→ THE PROBLEM: For each line below that holds "Note", return the line as it stands.

+++

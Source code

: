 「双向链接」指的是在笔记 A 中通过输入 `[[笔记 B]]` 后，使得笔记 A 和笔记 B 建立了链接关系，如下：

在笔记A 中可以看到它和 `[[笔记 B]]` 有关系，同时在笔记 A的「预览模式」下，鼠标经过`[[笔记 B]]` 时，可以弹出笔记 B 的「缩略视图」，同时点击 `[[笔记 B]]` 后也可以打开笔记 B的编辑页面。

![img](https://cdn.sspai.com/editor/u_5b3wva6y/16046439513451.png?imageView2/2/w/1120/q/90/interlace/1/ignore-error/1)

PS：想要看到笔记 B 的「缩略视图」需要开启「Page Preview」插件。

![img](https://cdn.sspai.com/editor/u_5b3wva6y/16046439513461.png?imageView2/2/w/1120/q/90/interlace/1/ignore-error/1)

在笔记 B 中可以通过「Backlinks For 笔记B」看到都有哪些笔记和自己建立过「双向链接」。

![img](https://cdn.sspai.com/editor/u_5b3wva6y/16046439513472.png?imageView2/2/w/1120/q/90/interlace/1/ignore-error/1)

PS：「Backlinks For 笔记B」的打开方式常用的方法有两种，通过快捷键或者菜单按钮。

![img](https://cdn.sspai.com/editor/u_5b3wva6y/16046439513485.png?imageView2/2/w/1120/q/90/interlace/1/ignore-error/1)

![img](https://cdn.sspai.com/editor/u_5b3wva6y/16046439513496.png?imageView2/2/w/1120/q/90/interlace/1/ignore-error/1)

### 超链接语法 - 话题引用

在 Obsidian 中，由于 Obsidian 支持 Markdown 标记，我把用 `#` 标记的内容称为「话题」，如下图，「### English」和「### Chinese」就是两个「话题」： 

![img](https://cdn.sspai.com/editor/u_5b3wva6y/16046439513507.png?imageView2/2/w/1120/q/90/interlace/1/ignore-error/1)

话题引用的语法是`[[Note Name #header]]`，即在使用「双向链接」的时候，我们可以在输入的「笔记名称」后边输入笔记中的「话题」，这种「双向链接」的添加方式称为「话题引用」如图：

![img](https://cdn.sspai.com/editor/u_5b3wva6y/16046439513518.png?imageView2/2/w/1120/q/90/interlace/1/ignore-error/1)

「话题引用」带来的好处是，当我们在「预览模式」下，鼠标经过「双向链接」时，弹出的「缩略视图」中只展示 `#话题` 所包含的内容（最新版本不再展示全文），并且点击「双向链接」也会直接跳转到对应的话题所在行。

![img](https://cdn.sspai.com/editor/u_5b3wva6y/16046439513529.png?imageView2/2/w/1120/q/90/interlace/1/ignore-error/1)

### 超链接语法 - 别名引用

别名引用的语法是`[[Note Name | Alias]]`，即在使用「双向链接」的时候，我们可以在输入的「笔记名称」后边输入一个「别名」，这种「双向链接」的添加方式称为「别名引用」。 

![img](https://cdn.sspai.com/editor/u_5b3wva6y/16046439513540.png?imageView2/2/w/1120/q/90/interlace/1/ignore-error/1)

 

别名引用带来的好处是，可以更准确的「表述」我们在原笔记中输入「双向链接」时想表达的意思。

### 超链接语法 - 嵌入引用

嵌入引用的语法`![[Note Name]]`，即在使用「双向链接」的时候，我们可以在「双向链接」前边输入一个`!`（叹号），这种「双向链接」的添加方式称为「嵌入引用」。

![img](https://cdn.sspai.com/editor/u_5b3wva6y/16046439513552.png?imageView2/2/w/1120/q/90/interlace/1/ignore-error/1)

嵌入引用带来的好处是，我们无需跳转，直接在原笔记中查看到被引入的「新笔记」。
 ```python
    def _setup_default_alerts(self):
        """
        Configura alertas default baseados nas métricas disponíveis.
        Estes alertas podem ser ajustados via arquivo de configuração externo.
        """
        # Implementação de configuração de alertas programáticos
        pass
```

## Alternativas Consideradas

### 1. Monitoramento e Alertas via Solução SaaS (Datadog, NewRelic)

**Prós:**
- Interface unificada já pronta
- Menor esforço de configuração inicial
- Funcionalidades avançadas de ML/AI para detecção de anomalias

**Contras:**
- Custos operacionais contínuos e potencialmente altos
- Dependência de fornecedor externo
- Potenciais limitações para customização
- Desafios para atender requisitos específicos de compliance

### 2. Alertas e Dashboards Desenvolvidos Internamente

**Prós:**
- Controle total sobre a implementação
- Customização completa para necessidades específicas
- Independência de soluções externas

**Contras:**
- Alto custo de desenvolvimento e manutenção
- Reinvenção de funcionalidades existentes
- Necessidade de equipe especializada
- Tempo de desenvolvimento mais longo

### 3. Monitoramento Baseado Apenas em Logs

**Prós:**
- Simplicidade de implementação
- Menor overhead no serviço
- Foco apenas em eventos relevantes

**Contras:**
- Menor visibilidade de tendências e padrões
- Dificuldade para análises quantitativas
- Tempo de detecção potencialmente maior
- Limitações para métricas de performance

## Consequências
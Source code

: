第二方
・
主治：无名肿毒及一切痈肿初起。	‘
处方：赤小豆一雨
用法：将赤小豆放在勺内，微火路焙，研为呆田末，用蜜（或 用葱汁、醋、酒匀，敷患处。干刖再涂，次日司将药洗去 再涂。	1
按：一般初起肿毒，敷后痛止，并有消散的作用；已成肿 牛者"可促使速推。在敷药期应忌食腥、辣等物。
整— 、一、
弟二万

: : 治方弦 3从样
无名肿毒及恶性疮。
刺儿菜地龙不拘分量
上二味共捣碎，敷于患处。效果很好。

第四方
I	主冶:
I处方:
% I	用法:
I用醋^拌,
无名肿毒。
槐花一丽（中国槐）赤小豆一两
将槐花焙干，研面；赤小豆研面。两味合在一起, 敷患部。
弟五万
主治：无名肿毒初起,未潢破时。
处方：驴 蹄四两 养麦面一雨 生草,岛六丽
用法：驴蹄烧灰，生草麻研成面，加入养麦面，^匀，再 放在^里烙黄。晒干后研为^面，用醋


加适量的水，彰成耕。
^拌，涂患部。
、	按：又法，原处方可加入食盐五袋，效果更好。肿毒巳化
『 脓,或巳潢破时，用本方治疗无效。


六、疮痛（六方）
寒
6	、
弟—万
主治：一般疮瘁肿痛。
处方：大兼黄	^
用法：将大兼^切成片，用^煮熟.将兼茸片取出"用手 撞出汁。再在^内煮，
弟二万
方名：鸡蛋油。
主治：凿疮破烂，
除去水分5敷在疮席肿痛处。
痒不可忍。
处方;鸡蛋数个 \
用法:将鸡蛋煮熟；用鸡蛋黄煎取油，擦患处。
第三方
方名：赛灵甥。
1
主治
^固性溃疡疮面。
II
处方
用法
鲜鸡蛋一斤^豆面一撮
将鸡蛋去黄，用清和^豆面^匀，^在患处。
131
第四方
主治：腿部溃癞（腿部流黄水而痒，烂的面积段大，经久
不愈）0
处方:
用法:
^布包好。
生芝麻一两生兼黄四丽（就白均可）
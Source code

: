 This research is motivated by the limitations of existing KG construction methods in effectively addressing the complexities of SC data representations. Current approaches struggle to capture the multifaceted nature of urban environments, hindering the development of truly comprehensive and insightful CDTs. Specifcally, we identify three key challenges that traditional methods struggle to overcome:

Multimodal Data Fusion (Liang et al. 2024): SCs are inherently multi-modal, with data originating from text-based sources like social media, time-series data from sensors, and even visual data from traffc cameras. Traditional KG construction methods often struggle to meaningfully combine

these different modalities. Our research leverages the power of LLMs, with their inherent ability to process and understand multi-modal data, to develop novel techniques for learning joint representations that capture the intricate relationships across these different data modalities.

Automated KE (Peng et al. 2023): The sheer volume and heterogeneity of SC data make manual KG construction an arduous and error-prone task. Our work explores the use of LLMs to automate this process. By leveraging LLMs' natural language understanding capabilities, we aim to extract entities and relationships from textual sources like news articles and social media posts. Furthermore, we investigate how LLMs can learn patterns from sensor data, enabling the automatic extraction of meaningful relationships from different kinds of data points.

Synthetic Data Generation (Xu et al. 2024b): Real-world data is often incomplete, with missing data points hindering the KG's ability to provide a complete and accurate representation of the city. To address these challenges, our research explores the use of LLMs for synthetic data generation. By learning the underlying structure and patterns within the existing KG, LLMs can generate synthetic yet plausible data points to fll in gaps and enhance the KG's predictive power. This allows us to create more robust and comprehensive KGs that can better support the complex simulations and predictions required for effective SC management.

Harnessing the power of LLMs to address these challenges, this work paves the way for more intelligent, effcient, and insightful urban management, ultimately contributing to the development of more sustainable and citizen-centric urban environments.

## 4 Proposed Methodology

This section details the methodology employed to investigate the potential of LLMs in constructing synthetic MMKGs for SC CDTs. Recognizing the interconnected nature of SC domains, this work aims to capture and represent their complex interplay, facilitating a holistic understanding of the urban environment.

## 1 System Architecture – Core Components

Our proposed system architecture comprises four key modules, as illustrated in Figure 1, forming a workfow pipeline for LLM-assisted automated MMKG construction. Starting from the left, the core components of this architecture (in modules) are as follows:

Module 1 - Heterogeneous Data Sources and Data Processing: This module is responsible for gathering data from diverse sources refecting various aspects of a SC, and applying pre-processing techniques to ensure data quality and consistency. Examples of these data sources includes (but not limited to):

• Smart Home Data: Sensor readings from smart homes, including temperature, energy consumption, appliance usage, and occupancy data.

+++

→ ANSWER TO THIS EXERCISE:
话题引用的语法是`[[Note Name #header]]`，即在使用「双向链接」的时候，我们可以在输入的「笔记名称」后边输入笔记中的「话题」，这种「双向链接」的添加方式称为「话题引用」如图：
别名引用的语法是`[[Note Name | Alias]]`，即在使用「双向链接」的时候，我们可以在输入的「笔记名称」后边输入一个「别名」，这种「双向链接」的添加方式称为「别名引用」。 
嵌入引用的语法`![[Note Name]]`，即在使用「双向链接」的时候，我们可以在「双向链接」前边输入一个`!`（叹号），这种「双向链接」的添加方式称为「嵌入引用」。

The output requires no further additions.